======== INFORMATION SUPPLIED

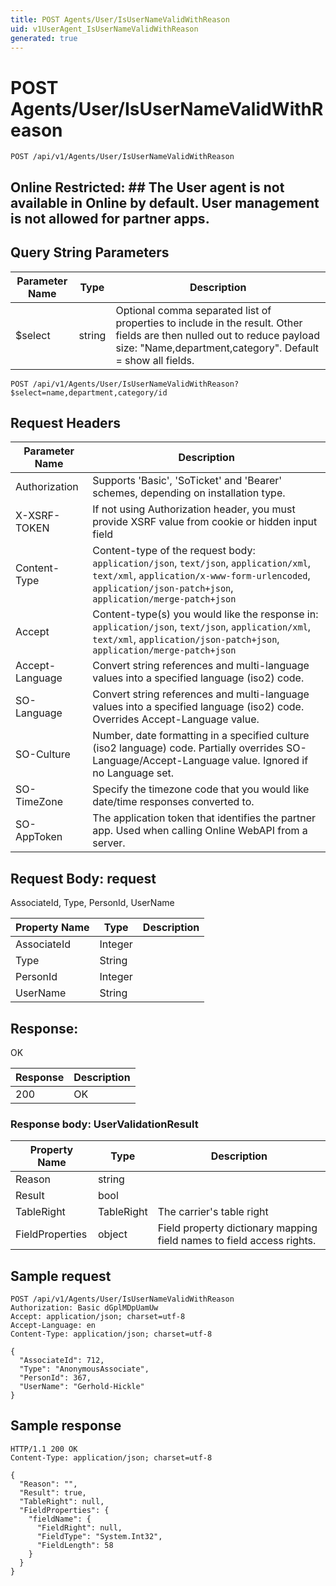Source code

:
 ```yaml
---
title: POST Agents/User/IsUserNameValidWithReason
uid: v1UserAgent_IsUserNameValidWithReason
generated: true
---
```


# POST Agents/User/IsUserNameValidWithReason

```http
POST /api/v1/Agents/User/IsUserNameValidWithReason
```

<para />


## Online Restricted: ## The User agent is not available in Online by default. User management is not allowed for partner apps.






## Query String Parameters

| Parameter Name | Type |  Description |
|----------------|------|--------------|
| $select | string |  Optional comma separated list of properties to include in the result. Other fields are then nulled out to reduce payload size: "Name,department,category". Default = show all fields. |

```http
POST /api/v1/Agents/User/IsUserNameValidWithReason?$select=name,department,category/id
```


## Request Headers

| Parameter Name | Description |
|----------------|-------------|
| Authorization  | Supports 'Basic', 'SoTicket' and 'Bearer' schemes, depending on installation type. |
| X-XSRF-TOKEN   | If not using Authorization header, you must provide XSRF value from cookie or hidden input field |
| Content-Type | Content-type of the request body: `application/json`, `text/json`, `application/xml`, `text/xml`, `application/x-www-form-urlencoded`, `application/json-patch+json`, `application/merge-patch+json` |
| Accept         | Content-type(s) you would like the response in: `application/json`, `text/json`, `application/xml`, `text/xml`, `application/json-patch+json`, `application/merge-patch+json` |
| Accept-Language | Convert string references and multi-language values into a specified language (iso2) code. |
| SO-Language | Convert string references and multi-language values into a specified language (iso2) code. Overrides Accept-Language value. |
| SO-Culture | Number, date formatting in a specified culture (iso2 language) code. Partially overrides SO-Language/Accept-Language value. Ignored if no Language set. |
| SO-TimeZone | Specify the timezone code that you would like date/time responses converted to. |
| SO-AppToken | The application token that identifies the partner app. Used when calling Online WebAPI from a server. |

## Request Body: request 

AssociateId, Type, PersonId, UserName 

| Property Name | Type |  Description |
|----------------|------|--------------|
| AssociateId | Integer |  |
| Type | String |  |
| PersonId | Integer |  |
| UserName | String |  |

## Response:

OK

| Response | Description |
|----------------|-------------|
| 200 | OK |

### Response body: UserValidationResult

| Property Name | Type |  Description |
|----------------|------|--------------|
| Reason | string |  |
| Result | bool |  |
| TableRight | TableRight | The carrier's table right |
| FieldProperties | object | Field property dictionary mapping field names to field access rights. |

## Sample request

```http!
POST /api/v1/Agents/User/IsUserNameValidWithReason
Authorization: Basic dGplMDpUamUw
Accept: application/json; charset=utf-8
Accept-Language: en
Content-Type: application/json; charset=utf-8

{
  "AssociateId": 712,
  "Type": "AnonymousAssociate",
  "PersonId": 367,
  "UserName": "Gerhold-Hickle"
}
```

## Sample response

```http_
HTTP/1.1 200 OK
Content-Type: application/json; charset=utf-8

{
  "Reason": "",
  "Result": true,
  "TableRight": null,
  "FieldProperties": {
    "fieldName": {
      "FieldRight": null,
      "FieldType": "System.Int32",
      "FieldLength": 58
    }
  }
}
```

================

- **AIM OF THE EXERCISE**
Copy every line above word for word and exclude the pictures.

- **RESULT**
Source code

:
 ```yaml
---
title: POST Agents/User/IsUserNameValidWithReason
uid: v1UserAgent_IsUserNameValidWithReason
generated: true
---
```


# POST Agents/User/IsUserNameValidWithReason

```http
POST /api/v1/Agents/User/IsUserNameValidWithReason
```

<para />


## Online Restricted: ## The User agent is not available in Online by default. User management is not allowed for partner apps.






## Query String Parameters

| Parameter Name | Type |  Description |
|----------------|------|--------------|
| $select | string |  Optional comma separated list of properties to include in the result. Other fields are then nulled out to reduce payload size: "Name,department,category". Default = show all fields. |

```http
POST /api/v1/Agents/User/IsUserNameValidWithReason?$select=name,department,category/id
```


## Request Headers

| Parameter Name | Description |
|----------------|-------------|
| Authorization  | Supports 'Basic', 'SoTicket' and 'Bearer' schemes, depending on installation type. |
| X-XSRF-TOKEN   | If not using Authorization header, you must provide XSRF value from cookie or hidden input field |
| Content-Type | Content-type of the request body: `application/json`, `text/json`, `application/xml`, `text/xml`, `application/x-www-form-urlencoded`, `application/json-patch+json`, `application/merge-patch+json` |
| Accept         | Content-type(s) you would like the response in: `application/json`, `text/json`, `application/xml`, `text/xml`, `application/json-patch+json`, `application/merge-patch+json` |
| Accept-Language | Convert string references and multi-language values into a specified language (iso2) code. |
| SO-Language | Convert string references and multi-language values into a specified language (iso2) code. Overrides Accept-Language value. |
| SO-Culture | Number, date formatting in a specified culture (iso2 language) code. Partially overrides SO-Language/Accept-Language value. Ignored if no Language set. |
| SO-TimeZone | Specify the timezone code that you would like date/time responses converted to. |
| SO-AppToken | The application token that identifies the partner app. Used when calling Online WebAPI from a server. |

## Request Body: request 

AssociateId, Type, PersonId, UserName 

| Property Name | Type |  Description |
|----------------|------|--------------|
| AssociateId | Integer |  |
| Type | String |  |
| PersonId | Integer |  |
| UserName | String |  |

## Response:

OK

| Response | Description |
|----------------|-------------|
| 200 | OK |

### Response body: UserValidationResult

| Property Name | Type |  Description |
|----------------|------|--------------|
| Reason | string |  |
| Result | bool |  |
| TableRight | TableRight | The carrier's table right |
| FieldProperties | object | Field property dictionary mapping field names to field access rights. |

## Sample request

```http!
POST /api/v1/Agents/User/IsUserNameValidWithReason
Authorization: Basic dGplMDpUamUw
Accept: application/json; charset=utf-8
Accept-Language: en
Content-Type: application/json; charset=utf-8

{
  "AssociateId": 712,
  "Type": "AnonymousAssociate",
  "PersonId": 367,
  "UserName": "Gerhold-Hickle"
}
```

## Sample response

```http_
HTTP/1.1 200 OK
Content-Type: application/json; charset=utf-8

{
  "Reason": "",
  "Result": true,
  "TableRight": null,
  "FieldProperties": {
    "fieldName": {
      "FieldRight": null,
      "FieldType": "System.Int32",
      "FieldLength": 58
    }
  }
}
```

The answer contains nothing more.